What you need to do: Using the listing, copy each whole line that features "coolhunting".
──────── Data for this task
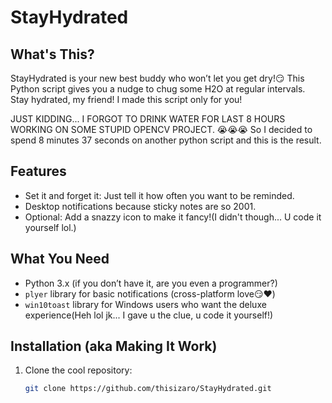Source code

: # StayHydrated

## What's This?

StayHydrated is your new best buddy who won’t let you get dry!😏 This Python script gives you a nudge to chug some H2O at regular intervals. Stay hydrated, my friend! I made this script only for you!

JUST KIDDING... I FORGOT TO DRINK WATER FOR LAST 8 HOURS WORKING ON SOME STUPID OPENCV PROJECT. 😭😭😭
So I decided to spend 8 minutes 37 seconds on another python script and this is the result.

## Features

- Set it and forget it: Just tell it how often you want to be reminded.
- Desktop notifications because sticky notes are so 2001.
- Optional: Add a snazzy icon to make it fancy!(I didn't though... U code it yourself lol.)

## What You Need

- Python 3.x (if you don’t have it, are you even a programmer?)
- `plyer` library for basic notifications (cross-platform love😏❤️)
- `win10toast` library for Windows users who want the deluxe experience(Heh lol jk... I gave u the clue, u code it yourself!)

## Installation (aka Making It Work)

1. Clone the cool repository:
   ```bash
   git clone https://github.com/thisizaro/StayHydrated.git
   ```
────────────────
──────── Data for this task
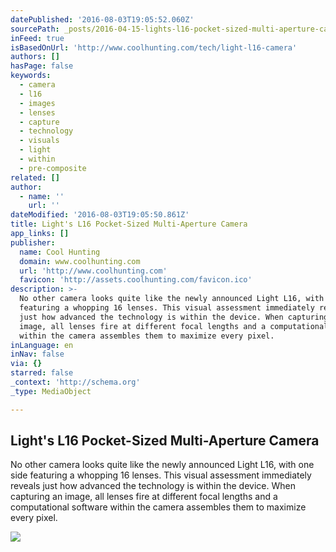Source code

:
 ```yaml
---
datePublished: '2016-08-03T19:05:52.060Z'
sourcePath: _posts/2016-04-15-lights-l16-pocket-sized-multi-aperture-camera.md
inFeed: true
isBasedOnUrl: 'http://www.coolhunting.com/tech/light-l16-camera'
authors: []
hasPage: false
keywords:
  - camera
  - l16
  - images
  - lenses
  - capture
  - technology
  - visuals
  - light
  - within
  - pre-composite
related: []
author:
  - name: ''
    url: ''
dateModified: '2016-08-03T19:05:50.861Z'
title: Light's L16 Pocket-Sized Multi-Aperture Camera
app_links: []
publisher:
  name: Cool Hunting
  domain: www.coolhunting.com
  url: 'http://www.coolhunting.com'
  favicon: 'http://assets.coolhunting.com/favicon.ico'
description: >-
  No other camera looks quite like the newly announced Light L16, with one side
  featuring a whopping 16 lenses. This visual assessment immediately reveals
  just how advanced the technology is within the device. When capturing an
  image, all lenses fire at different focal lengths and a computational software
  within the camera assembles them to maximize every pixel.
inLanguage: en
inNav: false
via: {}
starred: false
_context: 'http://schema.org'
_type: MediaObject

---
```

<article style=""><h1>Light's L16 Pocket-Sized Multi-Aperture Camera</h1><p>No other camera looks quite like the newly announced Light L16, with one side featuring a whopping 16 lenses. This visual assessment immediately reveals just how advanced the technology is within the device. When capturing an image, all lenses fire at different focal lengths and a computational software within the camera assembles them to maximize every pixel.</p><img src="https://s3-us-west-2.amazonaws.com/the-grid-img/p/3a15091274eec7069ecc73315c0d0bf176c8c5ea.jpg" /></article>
────────────────
Exercise response:
isBasedOnUrl: 'http://www.coolhunting.com/tech/light-l16-camera'
  domain: www.coolhunting.com
  url: 'http://www.coolhunting.com'
  favicon: 'http://assets.coolhunting.com/favicon.ico'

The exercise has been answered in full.